++++ MATERIAL FOR THIS TASK

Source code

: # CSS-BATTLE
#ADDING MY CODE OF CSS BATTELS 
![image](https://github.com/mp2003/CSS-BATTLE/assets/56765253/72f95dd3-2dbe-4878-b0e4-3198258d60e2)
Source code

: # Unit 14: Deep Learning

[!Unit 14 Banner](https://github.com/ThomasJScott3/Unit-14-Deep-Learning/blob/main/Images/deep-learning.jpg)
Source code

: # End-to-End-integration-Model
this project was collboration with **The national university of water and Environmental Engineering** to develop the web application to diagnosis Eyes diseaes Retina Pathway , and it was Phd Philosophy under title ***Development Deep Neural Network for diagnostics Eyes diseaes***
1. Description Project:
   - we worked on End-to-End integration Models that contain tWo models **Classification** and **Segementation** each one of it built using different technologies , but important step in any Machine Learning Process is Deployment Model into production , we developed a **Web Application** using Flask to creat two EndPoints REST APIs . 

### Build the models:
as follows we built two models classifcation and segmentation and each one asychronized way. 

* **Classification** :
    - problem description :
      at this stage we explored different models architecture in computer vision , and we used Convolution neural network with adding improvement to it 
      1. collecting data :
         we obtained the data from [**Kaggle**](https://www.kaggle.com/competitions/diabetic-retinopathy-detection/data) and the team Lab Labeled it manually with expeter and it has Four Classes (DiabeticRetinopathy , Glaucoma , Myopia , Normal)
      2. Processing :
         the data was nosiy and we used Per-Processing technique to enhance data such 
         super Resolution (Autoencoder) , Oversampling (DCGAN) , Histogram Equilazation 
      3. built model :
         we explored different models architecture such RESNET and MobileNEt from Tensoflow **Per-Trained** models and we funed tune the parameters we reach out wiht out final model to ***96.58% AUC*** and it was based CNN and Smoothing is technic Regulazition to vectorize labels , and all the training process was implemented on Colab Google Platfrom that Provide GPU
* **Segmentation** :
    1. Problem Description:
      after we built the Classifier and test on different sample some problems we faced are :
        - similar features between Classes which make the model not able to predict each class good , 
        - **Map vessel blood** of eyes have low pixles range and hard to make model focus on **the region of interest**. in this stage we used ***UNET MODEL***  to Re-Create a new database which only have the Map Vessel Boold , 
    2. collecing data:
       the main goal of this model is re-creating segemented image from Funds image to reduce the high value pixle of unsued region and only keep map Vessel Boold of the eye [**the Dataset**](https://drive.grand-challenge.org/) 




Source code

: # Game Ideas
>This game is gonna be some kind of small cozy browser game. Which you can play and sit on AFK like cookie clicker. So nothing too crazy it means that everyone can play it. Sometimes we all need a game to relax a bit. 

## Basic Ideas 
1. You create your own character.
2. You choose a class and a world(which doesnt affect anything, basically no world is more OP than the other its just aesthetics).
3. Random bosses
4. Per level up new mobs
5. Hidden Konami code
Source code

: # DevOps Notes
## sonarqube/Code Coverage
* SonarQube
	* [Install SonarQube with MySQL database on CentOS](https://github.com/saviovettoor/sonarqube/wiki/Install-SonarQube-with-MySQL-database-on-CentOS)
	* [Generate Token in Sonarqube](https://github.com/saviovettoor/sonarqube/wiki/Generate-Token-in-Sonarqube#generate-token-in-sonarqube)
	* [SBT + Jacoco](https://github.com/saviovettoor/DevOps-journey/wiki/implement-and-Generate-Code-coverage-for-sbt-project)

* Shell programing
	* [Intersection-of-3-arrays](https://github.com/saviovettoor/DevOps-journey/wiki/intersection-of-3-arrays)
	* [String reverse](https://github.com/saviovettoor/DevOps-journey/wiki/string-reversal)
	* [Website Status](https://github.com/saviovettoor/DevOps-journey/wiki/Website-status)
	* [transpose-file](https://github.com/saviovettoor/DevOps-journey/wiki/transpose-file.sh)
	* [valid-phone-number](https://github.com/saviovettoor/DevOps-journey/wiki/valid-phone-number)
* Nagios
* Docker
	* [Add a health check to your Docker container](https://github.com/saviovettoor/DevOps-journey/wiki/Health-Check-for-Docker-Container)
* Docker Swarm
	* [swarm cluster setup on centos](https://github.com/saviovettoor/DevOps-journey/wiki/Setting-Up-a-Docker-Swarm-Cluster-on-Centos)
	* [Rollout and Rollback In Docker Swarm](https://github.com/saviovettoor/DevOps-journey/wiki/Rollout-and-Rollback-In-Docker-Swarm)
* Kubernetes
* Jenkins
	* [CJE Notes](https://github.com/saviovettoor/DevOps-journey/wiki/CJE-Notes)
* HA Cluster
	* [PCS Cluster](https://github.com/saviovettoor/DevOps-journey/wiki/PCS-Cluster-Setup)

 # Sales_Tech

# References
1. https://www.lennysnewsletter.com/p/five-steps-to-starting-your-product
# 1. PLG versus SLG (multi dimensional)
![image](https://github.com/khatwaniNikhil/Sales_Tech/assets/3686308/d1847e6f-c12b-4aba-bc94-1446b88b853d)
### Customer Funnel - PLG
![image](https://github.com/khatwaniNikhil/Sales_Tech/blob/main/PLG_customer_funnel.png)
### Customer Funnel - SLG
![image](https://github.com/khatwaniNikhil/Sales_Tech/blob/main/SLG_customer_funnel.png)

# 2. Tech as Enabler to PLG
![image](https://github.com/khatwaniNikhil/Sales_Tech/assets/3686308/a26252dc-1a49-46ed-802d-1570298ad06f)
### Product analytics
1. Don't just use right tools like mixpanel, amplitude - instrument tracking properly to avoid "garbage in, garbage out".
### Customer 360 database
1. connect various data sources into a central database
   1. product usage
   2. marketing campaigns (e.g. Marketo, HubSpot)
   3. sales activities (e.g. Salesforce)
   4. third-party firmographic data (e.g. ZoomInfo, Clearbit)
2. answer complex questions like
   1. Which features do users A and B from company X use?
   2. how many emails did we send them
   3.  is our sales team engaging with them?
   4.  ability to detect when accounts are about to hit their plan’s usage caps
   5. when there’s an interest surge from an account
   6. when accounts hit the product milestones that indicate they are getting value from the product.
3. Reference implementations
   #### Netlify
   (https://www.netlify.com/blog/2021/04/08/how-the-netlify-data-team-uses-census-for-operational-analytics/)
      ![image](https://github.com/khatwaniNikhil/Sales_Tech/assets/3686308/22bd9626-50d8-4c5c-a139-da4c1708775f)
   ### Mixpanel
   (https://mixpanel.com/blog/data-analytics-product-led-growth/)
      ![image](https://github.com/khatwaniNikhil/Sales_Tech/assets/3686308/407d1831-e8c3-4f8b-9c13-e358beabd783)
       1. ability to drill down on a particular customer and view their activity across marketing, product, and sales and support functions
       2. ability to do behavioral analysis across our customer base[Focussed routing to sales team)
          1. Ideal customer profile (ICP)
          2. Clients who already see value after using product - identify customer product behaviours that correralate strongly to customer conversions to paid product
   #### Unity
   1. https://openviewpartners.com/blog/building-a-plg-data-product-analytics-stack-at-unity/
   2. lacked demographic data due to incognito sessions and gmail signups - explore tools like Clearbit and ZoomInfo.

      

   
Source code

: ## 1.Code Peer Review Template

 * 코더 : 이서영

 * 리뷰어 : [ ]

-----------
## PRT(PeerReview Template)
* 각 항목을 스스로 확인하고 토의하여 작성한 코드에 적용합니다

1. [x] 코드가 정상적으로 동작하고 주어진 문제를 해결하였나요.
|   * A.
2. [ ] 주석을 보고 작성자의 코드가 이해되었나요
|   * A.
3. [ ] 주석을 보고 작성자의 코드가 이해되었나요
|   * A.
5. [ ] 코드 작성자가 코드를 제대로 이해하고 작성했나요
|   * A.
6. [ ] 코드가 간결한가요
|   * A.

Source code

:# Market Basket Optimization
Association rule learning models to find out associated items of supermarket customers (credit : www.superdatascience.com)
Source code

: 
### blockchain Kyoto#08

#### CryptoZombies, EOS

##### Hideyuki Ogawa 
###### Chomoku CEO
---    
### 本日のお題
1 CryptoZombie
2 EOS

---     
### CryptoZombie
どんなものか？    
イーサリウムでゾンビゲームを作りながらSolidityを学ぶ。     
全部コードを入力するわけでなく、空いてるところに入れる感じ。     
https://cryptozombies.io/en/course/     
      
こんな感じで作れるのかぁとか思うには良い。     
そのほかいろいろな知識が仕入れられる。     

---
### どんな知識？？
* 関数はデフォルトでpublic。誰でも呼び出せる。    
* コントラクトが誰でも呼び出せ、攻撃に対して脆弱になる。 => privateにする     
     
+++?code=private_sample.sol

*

++++++++

> **EXERCISE INSTRUCTIONS**
The entries above hold the needed span. Transcribe exactly the lines from the one with "2. lacked demographic" to the one with "全部コードを入力するわけでなく、空いてるところに入れる感じ。", both included.

> **EXERCISE ANSWER**
   2. lacked demographic data due to incognito sessions and gmail signups - explore tools like Clearbit and ZoomInfo.

      

   
Source code

: ## 1.Code Peer Review Template

 * 코더 : 이서영

 * 리뷰어 : [ ]

-----------
## PRT(PeerReview Template)
* 각 항목을 스스로 확인하고 토의하여 작성한 코드에 적용합니다

1. [x] 코드가 정상적으로 동작하고 주어진 문제를 해결하였나요.
|   * A.
2. [ ] 주석을 보고 작성자의 코드가 이해되었나요
|   * A.
3. [ ] 주석을 보고 작성자의 코드가 이해되었나요
|   * A.
5. [ ] 코드 작성자가 코드를 제대로 이해하고 작성했나요
|   * A.
6. [ ] 코드가 간결한가요
|   * A.

Source code

:# Market Basket Optimization
Association rule learning models to find out associated items of supermarket customers (credit : www.superdatascience.com)
Source code

: 
### blockchain Kyoto#08

#### CryptoZombies, EOS

##### Hideyuki Ogawa 
###### Chomoku CEO
---    
### 本日のお題
1 CryptoZombie
2 EOS

---     
### CryptoZombie
どんなものか？    
イーサリウムでゾンビゲームを作りながらSolidityを学ぶ。     
全部コードを入力するわけでなく、空いてるところに入れる感じ。     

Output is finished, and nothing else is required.